### What is being asked:
Please retype the records below exactly, from the first line through the line containing "## Bit shifting", and leave out any pictures.

___ Data for review ___

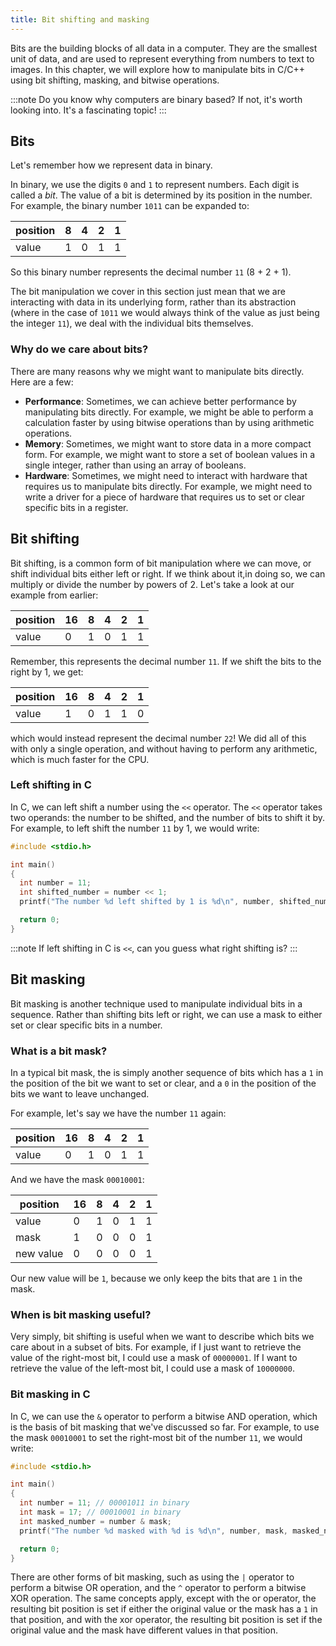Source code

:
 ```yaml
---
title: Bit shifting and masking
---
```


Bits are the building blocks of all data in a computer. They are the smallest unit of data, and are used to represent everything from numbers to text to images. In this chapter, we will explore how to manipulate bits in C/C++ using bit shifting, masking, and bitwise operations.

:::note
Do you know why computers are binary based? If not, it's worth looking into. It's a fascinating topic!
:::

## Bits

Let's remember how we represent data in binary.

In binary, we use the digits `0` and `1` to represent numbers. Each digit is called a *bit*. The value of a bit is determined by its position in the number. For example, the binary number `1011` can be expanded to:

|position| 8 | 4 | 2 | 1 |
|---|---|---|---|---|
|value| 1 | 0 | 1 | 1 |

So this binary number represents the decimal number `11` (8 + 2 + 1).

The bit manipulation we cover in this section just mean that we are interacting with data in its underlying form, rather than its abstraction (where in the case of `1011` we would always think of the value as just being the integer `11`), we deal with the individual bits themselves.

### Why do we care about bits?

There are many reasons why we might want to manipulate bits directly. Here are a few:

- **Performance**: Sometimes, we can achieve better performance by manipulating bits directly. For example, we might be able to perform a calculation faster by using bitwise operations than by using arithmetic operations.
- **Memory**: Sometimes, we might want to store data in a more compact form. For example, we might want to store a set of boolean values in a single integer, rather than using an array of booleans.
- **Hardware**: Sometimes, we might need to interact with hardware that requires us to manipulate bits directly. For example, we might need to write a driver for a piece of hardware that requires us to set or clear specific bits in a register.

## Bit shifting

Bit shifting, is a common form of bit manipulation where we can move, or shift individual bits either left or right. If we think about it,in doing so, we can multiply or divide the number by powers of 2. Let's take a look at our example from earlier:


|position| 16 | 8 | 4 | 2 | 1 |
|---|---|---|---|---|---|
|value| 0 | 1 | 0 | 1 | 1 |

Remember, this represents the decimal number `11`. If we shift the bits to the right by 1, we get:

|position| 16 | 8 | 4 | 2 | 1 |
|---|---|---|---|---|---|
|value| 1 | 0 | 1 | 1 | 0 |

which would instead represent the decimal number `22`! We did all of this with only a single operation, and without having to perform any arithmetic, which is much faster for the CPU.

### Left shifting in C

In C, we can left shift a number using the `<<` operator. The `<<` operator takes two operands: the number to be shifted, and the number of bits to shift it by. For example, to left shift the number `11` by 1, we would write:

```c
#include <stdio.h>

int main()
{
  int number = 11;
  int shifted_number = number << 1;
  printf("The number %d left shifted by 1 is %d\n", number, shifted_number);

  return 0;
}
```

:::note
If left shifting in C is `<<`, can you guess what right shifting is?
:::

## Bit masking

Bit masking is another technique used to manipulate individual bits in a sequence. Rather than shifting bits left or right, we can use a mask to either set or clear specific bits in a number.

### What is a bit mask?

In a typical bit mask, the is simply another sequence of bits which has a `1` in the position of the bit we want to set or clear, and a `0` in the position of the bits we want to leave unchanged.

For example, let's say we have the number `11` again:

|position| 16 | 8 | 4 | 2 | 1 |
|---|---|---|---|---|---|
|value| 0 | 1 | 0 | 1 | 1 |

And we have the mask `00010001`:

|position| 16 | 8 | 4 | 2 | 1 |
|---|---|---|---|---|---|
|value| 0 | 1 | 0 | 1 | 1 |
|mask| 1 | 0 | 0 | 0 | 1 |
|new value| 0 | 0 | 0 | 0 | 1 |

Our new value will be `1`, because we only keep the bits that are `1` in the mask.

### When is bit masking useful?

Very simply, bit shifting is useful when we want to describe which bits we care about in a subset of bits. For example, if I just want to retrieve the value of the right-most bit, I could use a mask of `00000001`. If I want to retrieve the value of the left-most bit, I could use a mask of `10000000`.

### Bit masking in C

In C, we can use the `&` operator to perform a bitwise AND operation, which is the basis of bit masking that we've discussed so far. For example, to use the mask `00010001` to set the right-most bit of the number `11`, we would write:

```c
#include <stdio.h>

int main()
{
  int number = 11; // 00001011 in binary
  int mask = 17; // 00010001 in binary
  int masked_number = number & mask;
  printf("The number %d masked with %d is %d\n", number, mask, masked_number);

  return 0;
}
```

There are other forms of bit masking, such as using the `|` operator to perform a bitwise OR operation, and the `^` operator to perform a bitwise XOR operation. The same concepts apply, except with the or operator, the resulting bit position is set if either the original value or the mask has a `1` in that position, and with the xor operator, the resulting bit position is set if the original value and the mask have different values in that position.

___

### Exercise result:
Source code

:
 ```yaml
---
title: Bit shifting and masking
---
```


Bits are the building blocks of all data in a computer. They are the smallest unit of data, and are used to represent everything from numbers to text to images. In this chapter, we will explore how to manipulate bits in C/C++ using bit shifting, masking, and bitwise operations.

:::note
Do you know why computers are binary based? If not, it's worth looking into. It's a fascinating topic!
:::

## Bits

Let's remember how we represent data in binary.

In binary, we use the digits `0` and `1` to represent numbers. Each digit is called a *bit*. The value of a bit is determined by its position in the number. For example, the binary number `1011` can be expanded to:

|position| 8 | 4 | 2 | 1 |
|---|---|---|---|---|
|value| 1 | 0 | 1 | 1 |

So this binary number represents the decimal number `11` (8 + 2 + 1).

The bit manipulation we cover in this section just mean that we are interacting with data in its underlying form, rather than its abstraction (where in the case of `1011` we would always think of the value as just being the integer `11`), we deal with the individual bits themselves.

### Why do we care about bits?

There are many reasons why we might want to manipulate bits directly. Here are a few:

- **Performance**: Sometimes, we can achieve better performance by manipulating bits directly. For example, we might be able to perform a calculation faster by using bitwise operations than by using arithmetic operations.
- **Memory**: Sometimes, we might want to store data in a more compact form. For example, we might want to store a set of boolean values in a single integer, rather than using an array of booleans.
- **Hardware**: Sometimes, we might need to interact with hardware that requires us to manipulate bits directly. For example, we might need to write a driver for a piece of hardware that requires us to set or clear specific bits in a register.

## Bit shifting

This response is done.